H2ASeg: Hierarchical Adaptive Interaction and Weighting Network for Tumor Segmentation in PET/CT Images

TL;DR

This work tackles automatic tumor segmentation in PET/CT by addressing suboptimal fusion of PET and CT features. It introduces H2ASeg, a hierarchical network that combines Modality-Cooperative Spatial Attention (MCSA) and Target-Aware Modality Weighting (TAMW) to model cross-modal dependencies and emphasize tumor-relevant information. Experiments on AutoPET-II and Hecktor2022 demonstrate state-of-the-art Dice scores and ablations confirm the complementary benefits of MCSA and TAMW. The approach provides a modular, efficient path to exploit modality complementarity, with potential to enhance clinical workflow.

Abstract

Positron emission tomography (PET) combined with computed tomography (CT) imaging is routinely used in cancer diagnosis and prognosis by providing complementary information. Automatically segmenting tumors in PET/CT images can significantly improve examination efficiency. Traditional multi-modal segmentation solutions mainly rely on concatenation operations for modality fusion, which fail to effectively model the non-linear dependencies between PET and CT modalities. Recent studies have investigated various approaches to optimize the fusion of modality-specific features for enhancing joint representations. However, modality-specific encoders used in these methods operate independently, inadequately leveraging the synergistic relationships inherent in PET and CT modalities, for example, the complementarity between semantics and structure. To address these issues, we propose a Hierarchical Adaptive Interaction and Weighting Network termed H2ASeg to explore the intrinsic cross-modal correlations and transfer potential complementary information. Specifically, we design a Modality-Cooperative Spatial Attention (MCSA) module that performs intra- and inter-modal interactions globally and locally. Additionally, a Target-Aware Modality Weighting (TAMW) module is developed to highlight tumor-related features within multi-modal features, thereby refining tumor segmentation. By embedding these modules across different layers, H2ASeg can hierarchically model cross-modal correlations, enabling a nuanced understanding of both semantic and structural tumor features. Extensive experiments demonstrate the superiority of H2ASeg, outperforming state-of-the-art methods on AutoPet-II and Hecktor2022 benchmarks. The code is released at https://github.com/JinPLu/H2ASeg.
Paper Structure (13 sections, 5 equations, 6 figures, 1 table)

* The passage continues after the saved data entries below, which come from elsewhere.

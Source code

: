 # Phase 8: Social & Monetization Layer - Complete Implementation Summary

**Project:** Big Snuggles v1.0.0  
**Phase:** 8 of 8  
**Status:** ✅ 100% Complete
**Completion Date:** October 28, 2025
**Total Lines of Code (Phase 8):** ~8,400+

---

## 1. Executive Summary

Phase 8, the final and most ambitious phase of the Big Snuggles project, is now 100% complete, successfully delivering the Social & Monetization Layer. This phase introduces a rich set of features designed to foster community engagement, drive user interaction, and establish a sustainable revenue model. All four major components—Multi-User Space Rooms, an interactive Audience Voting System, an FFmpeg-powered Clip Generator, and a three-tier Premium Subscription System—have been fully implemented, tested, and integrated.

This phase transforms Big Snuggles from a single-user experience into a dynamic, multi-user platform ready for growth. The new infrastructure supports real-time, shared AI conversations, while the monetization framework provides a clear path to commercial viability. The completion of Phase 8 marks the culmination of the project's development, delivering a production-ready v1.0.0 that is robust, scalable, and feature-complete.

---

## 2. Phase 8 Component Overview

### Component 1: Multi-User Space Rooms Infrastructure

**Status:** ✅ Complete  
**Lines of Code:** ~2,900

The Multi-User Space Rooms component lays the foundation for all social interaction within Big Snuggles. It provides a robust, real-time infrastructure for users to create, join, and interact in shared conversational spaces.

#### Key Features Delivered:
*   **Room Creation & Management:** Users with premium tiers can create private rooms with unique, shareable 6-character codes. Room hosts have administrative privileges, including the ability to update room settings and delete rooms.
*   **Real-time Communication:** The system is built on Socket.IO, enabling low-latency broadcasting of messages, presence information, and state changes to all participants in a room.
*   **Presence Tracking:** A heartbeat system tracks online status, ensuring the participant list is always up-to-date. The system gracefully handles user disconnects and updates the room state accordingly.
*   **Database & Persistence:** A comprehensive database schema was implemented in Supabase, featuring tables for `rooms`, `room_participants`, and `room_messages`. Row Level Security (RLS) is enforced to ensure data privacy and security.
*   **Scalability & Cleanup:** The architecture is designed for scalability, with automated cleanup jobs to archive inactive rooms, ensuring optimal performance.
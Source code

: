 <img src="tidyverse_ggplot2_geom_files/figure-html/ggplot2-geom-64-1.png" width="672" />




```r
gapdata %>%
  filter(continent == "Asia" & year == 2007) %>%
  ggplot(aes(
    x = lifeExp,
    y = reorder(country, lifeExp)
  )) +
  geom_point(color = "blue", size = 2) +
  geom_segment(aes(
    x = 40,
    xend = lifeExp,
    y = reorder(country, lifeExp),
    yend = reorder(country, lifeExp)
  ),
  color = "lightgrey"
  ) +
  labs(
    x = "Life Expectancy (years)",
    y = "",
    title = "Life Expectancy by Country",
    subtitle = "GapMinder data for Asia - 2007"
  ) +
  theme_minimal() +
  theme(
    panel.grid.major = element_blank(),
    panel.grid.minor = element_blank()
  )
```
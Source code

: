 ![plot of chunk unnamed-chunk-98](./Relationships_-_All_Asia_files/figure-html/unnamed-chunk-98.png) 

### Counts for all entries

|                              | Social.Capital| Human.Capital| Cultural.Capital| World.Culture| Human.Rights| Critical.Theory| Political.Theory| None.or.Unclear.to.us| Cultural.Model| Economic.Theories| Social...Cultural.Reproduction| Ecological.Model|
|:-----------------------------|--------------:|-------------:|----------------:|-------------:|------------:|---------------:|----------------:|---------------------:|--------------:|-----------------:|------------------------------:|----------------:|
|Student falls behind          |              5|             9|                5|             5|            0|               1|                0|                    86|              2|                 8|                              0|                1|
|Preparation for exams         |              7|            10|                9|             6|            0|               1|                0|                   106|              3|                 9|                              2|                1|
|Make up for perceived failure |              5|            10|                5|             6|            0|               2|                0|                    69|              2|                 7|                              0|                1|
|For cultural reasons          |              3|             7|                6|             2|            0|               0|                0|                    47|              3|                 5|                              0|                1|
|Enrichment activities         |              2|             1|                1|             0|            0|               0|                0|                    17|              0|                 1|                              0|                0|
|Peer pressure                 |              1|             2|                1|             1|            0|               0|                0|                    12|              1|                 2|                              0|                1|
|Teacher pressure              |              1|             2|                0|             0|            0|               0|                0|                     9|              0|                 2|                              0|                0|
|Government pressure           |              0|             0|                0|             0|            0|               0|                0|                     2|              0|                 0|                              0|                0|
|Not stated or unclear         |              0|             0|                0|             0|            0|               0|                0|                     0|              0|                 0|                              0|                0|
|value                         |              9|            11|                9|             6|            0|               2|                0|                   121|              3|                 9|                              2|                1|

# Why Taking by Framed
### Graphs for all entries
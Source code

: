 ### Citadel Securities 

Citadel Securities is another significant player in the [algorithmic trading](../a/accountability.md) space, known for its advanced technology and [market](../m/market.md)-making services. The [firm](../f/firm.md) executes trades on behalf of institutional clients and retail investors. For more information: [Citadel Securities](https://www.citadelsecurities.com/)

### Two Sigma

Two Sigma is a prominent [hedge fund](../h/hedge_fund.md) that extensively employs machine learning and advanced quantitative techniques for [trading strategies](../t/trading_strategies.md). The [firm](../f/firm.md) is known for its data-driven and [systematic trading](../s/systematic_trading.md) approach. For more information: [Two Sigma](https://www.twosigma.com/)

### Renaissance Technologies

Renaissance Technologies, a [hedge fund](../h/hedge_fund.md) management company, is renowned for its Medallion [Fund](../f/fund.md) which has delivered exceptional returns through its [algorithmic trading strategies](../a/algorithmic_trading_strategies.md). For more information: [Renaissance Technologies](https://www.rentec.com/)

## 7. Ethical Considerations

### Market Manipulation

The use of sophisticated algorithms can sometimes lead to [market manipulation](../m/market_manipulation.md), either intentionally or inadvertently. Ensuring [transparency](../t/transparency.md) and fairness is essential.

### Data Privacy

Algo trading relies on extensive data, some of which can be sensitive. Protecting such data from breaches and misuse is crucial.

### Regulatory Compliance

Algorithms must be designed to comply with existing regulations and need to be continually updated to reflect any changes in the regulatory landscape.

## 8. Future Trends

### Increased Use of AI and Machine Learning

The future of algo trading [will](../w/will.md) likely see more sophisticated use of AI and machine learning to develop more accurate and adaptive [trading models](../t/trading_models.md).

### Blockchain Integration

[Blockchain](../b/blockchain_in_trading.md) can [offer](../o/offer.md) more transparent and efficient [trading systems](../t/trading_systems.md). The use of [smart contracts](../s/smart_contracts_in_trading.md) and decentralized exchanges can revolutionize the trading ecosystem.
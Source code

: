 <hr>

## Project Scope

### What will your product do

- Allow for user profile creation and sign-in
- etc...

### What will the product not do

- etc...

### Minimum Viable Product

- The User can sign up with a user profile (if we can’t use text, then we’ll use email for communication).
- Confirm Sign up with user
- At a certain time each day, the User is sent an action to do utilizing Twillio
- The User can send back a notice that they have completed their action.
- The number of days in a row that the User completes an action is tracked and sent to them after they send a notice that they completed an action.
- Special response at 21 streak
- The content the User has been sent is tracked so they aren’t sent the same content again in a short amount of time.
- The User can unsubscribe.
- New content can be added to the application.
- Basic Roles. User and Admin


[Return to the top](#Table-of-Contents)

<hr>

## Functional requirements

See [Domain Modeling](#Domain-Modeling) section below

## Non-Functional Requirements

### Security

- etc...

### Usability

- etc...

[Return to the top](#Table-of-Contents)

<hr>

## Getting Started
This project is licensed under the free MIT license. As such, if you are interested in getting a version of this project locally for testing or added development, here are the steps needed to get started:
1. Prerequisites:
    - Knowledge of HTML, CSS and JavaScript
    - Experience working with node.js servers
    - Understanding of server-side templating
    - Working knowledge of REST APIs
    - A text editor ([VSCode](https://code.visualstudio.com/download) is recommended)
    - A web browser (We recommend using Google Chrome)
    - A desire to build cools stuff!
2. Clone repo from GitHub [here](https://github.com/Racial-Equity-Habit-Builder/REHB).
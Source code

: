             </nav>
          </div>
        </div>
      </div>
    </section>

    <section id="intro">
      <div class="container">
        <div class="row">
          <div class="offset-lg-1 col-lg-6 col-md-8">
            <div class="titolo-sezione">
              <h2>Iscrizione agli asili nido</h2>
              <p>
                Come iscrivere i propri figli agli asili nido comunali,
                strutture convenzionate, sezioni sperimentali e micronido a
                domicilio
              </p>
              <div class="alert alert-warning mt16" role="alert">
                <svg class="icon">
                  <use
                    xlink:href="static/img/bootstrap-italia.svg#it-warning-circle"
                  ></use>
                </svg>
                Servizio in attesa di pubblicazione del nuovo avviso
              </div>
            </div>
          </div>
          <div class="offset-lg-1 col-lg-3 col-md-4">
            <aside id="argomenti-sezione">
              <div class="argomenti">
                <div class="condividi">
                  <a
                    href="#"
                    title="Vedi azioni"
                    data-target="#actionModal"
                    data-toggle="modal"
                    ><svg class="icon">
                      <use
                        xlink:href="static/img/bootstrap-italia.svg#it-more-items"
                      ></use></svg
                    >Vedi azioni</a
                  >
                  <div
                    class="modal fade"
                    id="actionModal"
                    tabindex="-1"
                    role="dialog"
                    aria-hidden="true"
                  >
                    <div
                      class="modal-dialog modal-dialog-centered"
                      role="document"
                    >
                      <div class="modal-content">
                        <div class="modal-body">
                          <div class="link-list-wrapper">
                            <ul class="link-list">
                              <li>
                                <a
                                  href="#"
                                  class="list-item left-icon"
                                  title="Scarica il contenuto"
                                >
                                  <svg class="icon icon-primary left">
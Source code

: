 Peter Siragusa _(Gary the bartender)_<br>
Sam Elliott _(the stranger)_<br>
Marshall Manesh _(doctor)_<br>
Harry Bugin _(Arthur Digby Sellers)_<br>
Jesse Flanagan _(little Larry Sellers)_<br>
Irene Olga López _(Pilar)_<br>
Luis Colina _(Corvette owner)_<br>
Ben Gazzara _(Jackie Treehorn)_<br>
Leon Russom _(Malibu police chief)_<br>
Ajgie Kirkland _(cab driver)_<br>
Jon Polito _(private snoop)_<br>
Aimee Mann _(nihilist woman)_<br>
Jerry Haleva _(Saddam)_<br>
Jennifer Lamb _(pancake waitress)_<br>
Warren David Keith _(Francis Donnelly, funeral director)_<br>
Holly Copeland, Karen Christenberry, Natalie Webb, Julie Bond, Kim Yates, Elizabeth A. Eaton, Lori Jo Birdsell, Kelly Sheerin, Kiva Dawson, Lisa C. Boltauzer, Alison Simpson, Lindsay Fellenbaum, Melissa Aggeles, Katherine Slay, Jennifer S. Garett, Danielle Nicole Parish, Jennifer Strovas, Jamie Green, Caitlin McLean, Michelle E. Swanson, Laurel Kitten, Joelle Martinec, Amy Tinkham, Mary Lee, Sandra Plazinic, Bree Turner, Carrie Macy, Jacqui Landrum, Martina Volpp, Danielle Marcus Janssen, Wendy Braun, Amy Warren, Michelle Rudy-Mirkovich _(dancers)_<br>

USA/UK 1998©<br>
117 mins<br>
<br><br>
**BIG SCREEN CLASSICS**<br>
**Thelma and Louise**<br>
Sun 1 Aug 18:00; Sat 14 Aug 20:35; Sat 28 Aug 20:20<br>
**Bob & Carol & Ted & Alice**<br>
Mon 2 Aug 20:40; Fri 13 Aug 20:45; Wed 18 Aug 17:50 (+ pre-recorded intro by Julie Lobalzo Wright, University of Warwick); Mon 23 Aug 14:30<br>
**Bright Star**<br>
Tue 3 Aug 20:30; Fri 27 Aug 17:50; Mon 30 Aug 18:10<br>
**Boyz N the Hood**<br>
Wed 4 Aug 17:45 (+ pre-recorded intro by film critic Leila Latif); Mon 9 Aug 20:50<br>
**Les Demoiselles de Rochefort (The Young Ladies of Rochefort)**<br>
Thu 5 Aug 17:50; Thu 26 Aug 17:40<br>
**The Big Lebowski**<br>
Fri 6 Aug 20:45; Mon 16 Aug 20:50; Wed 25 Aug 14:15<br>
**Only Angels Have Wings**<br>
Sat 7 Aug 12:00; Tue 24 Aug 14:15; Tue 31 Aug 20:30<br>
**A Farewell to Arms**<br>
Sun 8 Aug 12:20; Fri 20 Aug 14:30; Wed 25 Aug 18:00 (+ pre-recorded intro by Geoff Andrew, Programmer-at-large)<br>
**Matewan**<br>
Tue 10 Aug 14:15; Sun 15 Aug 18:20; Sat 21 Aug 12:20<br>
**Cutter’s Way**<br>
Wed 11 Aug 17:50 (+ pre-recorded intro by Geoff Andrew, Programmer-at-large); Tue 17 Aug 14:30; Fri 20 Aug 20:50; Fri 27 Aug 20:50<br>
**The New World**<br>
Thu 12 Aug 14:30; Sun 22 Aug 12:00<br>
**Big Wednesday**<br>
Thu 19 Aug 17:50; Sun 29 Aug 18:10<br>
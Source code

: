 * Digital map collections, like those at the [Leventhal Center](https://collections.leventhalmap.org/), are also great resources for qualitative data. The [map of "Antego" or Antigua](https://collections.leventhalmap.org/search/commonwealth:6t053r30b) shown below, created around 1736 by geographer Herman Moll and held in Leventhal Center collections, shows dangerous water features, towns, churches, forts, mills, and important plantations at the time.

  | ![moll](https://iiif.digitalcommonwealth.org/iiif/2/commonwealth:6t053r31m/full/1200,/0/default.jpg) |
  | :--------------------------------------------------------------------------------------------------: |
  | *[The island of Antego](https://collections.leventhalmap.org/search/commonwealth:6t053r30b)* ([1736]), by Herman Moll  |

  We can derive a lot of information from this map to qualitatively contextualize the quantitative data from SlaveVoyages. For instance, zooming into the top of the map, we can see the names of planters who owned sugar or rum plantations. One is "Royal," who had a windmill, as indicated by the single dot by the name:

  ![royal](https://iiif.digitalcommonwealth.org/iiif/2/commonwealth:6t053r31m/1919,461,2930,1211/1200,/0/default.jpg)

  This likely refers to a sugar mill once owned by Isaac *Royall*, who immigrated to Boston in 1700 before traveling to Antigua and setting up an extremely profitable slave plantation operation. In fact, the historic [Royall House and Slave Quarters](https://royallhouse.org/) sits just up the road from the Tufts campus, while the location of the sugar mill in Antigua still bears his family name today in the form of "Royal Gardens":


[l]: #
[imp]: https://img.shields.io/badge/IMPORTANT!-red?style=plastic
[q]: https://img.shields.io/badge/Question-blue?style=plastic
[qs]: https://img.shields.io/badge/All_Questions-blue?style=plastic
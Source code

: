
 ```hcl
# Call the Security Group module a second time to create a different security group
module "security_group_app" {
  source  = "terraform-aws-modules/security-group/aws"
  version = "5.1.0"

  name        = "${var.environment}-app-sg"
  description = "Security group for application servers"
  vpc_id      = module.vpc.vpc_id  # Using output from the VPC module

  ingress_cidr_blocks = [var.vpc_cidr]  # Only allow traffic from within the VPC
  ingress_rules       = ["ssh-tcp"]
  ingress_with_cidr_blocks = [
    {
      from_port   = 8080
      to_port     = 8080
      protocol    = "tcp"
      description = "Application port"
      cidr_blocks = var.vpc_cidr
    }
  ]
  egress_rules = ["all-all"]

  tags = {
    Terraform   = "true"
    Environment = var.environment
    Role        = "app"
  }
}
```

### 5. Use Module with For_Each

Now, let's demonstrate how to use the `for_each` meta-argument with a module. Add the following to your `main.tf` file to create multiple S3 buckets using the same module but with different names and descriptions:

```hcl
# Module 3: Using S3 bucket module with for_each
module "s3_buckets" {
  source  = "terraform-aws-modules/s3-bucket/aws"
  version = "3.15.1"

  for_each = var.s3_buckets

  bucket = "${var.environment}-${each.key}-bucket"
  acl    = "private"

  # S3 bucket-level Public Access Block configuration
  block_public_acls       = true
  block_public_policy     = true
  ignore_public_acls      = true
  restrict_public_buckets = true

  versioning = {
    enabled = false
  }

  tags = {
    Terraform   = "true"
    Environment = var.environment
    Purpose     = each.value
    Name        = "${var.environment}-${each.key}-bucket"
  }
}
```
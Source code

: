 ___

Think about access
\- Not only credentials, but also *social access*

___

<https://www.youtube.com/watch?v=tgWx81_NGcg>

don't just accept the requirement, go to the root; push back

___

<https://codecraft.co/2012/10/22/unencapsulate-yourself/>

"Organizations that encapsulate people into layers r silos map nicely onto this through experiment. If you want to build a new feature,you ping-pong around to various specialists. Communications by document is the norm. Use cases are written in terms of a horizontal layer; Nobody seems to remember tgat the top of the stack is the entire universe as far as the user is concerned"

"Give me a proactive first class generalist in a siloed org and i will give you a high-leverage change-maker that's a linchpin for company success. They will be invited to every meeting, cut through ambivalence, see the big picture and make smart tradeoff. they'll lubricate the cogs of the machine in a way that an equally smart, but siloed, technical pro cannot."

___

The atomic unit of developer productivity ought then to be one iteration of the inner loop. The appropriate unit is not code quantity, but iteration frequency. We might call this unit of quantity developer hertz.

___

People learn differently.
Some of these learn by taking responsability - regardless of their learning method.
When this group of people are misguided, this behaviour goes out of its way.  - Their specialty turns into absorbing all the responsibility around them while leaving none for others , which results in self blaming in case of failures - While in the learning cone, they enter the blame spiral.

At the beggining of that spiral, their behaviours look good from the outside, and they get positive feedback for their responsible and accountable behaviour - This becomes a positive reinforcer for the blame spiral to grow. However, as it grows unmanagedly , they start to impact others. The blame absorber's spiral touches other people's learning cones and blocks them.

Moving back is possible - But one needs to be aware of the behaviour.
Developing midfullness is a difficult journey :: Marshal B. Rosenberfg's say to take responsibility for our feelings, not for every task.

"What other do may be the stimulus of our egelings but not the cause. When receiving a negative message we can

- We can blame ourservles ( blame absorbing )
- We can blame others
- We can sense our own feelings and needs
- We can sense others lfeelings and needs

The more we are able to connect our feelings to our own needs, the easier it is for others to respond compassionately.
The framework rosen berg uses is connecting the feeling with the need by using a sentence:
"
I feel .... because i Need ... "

This paper contains 13 sections, 5 equations, 6 figures, 1 table.

Figures (6)

  • Figure 1: Overview of the proposed H2ASeg, which is an encoder-decoder framework. MCSA modules perform modality interaction in the encoder. TAMW modules adjust multi-modal features for refining segmentation.
  • Figure 2: Structure of modality-cooperative spatial attention module. (a) presents the overall architecture. (b) shows a bi-directional spatial attention mechanism. "Win." is the abbreviation of window, "Proj." is projection, "Mul." means multiply, "Concat. & Conv." denotes concatenation and convolution.
  • Figure 3: Qualitative results of different methods. Boxes in PET highlight areas that are easily misclassified. For segmentation results, the red area is the true positive, the blue is the false negative, and the yellow is the false positive.
  • Figure 4: Effects of MCSA and TAMW on AutoPet-II.
  • Figure 5: Effects (%) of PET/CT in TAMW for emphasis at different depths.